A new dataset was announced by the prolific data releasing web archiving team and LC Labs at the Library of Congress. I really enjoy working with the datasets they put out because: 1. I think it is important for institutions to release data as much as possible and 2. It’s not my domain of expertise so I don’t know much about it and that enables me to do mostly unserious but maybe interesting things with them.
This new dataset is based around US Elections, it is described as:
This dataset was the result of a patron research request. Which made me think about doing something a little more targeted. Normally a dataset that is released has some characteristics that might be interesting if explored. But for this release I thought I should ask it a question. So I wondered, if I wanted to write a historical use of animated gifs in US political websites since 2000, could I do that?

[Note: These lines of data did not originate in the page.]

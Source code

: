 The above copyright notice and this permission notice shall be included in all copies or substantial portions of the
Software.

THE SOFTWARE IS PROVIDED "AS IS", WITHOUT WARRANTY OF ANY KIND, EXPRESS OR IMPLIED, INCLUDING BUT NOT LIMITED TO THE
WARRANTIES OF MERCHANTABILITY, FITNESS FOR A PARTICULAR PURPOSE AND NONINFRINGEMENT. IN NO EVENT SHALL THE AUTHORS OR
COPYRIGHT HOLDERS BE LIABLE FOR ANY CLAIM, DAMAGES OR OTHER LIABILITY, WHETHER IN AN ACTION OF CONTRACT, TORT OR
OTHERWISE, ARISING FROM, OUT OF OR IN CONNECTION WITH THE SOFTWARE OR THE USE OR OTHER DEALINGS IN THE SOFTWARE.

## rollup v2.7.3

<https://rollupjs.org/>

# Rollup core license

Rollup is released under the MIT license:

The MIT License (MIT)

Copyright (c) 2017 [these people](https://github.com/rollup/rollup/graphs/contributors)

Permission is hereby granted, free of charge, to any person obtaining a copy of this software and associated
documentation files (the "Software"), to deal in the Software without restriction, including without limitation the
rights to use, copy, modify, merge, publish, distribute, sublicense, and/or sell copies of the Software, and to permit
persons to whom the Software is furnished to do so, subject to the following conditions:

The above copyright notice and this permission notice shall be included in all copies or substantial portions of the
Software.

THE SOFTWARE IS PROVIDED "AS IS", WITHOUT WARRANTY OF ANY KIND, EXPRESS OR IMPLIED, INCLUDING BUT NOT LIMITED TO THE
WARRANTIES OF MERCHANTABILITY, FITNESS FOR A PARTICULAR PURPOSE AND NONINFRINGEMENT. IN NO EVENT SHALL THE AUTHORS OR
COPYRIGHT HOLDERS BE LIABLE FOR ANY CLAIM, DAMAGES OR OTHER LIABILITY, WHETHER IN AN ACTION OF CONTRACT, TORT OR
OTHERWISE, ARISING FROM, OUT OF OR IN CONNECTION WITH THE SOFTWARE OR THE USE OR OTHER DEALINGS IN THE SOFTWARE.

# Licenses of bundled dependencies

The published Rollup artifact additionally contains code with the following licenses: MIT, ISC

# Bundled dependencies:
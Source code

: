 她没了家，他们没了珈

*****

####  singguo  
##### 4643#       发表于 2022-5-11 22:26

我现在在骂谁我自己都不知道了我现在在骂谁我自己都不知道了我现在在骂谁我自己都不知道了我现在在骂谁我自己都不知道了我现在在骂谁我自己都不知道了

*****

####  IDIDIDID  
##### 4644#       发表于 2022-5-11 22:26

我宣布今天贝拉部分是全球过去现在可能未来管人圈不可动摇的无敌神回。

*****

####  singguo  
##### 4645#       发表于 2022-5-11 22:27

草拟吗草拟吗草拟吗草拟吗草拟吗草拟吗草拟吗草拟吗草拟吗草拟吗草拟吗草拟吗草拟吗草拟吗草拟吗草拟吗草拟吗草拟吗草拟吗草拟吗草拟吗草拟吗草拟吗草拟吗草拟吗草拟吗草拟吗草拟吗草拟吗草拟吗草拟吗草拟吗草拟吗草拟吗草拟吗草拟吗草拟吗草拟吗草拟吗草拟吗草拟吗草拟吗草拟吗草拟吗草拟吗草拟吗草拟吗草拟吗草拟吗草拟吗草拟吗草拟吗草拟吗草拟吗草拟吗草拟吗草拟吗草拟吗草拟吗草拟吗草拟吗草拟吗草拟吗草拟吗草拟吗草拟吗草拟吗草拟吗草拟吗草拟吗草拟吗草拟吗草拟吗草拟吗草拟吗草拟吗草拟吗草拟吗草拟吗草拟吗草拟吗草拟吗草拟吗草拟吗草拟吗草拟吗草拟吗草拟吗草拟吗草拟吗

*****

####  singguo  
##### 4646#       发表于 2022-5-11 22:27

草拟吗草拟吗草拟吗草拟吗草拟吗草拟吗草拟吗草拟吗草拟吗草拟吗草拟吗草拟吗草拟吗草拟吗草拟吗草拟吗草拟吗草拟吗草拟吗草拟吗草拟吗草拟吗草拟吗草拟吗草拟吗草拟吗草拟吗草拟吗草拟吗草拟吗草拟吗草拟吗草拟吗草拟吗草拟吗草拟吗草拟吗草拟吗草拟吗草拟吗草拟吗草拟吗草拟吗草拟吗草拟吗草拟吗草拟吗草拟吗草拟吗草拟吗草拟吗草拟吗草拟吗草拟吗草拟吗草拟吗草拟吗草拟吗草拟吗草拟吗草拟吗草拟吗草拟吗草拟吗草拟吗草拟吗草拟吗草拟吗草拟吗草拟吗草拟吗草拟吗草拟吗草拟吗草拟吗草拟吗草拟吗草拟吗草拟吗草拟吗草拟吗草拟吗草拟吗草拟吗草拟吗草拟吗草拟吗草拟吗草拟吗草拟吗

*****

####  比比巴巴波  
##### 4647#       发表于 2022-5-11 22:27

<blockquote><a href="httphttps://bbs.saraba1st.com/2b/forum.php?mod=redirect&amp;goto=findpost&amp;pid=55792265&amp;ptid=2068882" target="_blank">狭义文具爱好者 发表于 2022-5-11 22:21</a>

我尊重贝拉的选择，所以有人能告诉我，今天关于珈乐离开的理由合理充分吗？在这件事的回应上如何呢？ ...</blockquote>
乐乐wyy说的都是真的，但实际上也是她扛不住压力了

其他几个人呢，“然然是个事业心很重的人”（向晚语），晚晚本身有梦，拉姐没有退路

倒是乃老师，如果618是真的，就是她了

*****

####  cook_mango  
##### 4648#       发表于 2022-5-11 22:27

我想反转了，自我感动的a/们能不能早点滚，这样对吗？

My theory going into that question was that animated gifs are traditionally structural in the makeup of a webpage. They are good for ad banners, good for giving design elements some polish. The pop culture reflection of the file format is normally centered around things like memes and other internet culture communication. I wondered how they are used in this political context. If they are used for communicating information, what does that look like? Are they used in a meme type context?
The amazing feature of the LC web archive is that it is curated, the website captures are organized. You are able to see what type of sites would be included in this data dump. You can access that same metadata via LC’s P1 API, for example here is the metadata for election websites captures in the year 2000.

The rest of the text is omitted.